120911First of all there is the chili pepper. In fact, it contains capsaicin, a chemical substance responsible for the characteristic burning, with beneficial effects for weight management. Tell the story Melani "A 2012 scientific study on pepper consumption collected data showing the quality of red peppers in weight management, resulting from increased heat production (thermogenesis) and increased fat oxidation. more recently, it has been seen how a daily consumption of capsaicin can contribute to weight loss through the reduction of energy intake and through the regulation of satiety ".
On the market, there is a good assortment of spices containing capsaicin: there are common peppers, Cayenne pepper, jalapenos, habanero, sweet paprika and Tabasco. All of these spicy spices are easily accessible and can be stored for long periods of time.

Not just spicy: Turmeric counteracts abdominal fat and reduces cholesterol

169398Another very precious spice is the turmeric.
Used as an agent anti-inflammatory and considered effective against pain in gastro-intestinal disorders and menstrual problems, owes its qualities to curcumin. Clarifies the Doctor: "Curcumin is the active ingredient of turmeric and some scientific research suggests that this molecule can regulate the lipid metabolism and that it is also useful for disposing of abdominal fat. It also helps reduce cholesterol and triglyceride levels ".

Cinnamon: to increase metabolism and reduce blood sugar

13881Intense flavor, rich in antioxidants, vitamins and minerals: cinnamon is a true passe-partout. This tasty spice can be used in sweet and savory dishes and also boasts the ability to increase metabolism. This spice increases insulin sensitivity by reducing blood sugar – both key components to losing weight and above all useful for diabetes management.

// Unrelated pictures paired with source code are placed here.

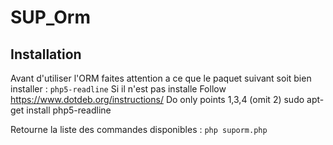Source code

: # SUP_Orm

## Installation
Avant d'utiliser l'ORM faites attention a ce que le paquet suivant soit bien installer :
``php5-readline``
Si il n'est pas installe
Follow https://www.dotdeb.org/instructions/
Do only points 1,3,4 (omit 2)
sudo apt-get install php5-readline


Retourne la liste des commandes disponibles : ``php suporm.php``


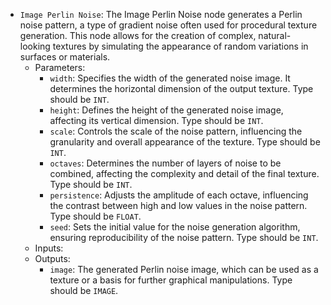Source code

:- `Image Perlin Noise`: The Image Perlin Noise node generates a Perlin noise pattern, a type of gradient noise often used for procedural texture generation. This node allows for the creation of complex, natural-looking textures by simulating the appearance of random variations in surfaces or materials.
    - Parameters:
        - `width`: Specifies the width of the generated noise image. It determines the horizontal dimension of the output texture. Type should be `INT`.
        - `height`: Defines the height of the generated noise image, affecting its vertical dimension. Type should be `INT`.
        - `scale`: Controls the scale of the noise pattern, influencing the granularity and overall appearance of the texture. Type should be `INT`.
        - `octaves`: Determines the number of layers of noise to be combined, affecting the complexity and detail of the final texture. Type should be `INT`.
        - `persistence`: Adjusts the amplitude of each octave, influencing the contrast between high and low values in the noise pattern. Type should be `FLOAT`.
        - `seed`: Sets the initial value for the noise generation algorithm, ensuring reproducibility of the noise pattern. Type should be `INT`.
    - Inputs:
    - Outputs:
        - `image`: The generated Perlin noise image, which can be used as a texture or a basis for further graphical manipulations. Type should be `IMAGE`.
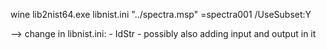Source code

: wine lib2nist64.exe libnist.ini "../spectra.msp" =spectra001 /UseSubset:Y

--> change in libnist.ini:
    - IdStr
    - possibly also adding input and output in it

Mustard: to flavor the dishes

147171Tasty, perfect to flavor meat and also diet.
Mustard it does not just add taste to the dishes! mustard seeds also increase the metabolic rate by 25% which means that adding less than a teaspoon of mustard to the meal can result in the combustion of 45 extra calories per hour. Points out Melani "A research published last year considers it a useful natural reagent for the treatment of obesity".

Cumin, to reduce fat mass and waist centimeters

163479Studies show that only 1 teaspoon of this spice per day can increase weight loss results (helping to lose 3 times more body fat). "Furthermore, this spice supports the management of the cholesterol reducing the "bad" one and the risk of coronary problems. cumin manages to balance blood sugar levels by lowering blood glucose levels as antidiabetic drugs, "clarifies the nutritionist.On an experimental study of overweight women has also decreased the amount of fat mass, reducing the cm of waist circumference.

The diet as a whole is fundamental

In conclusion, however, it should be emphasized that no spice can be decisive to lose weight if it is not accompanied by proper nutrition. "The results are obtained when conscious and lasting food choices are implemented, or we rely on the advice of a professional who directs us towards balanced and personalized solutions to live better and stay fit".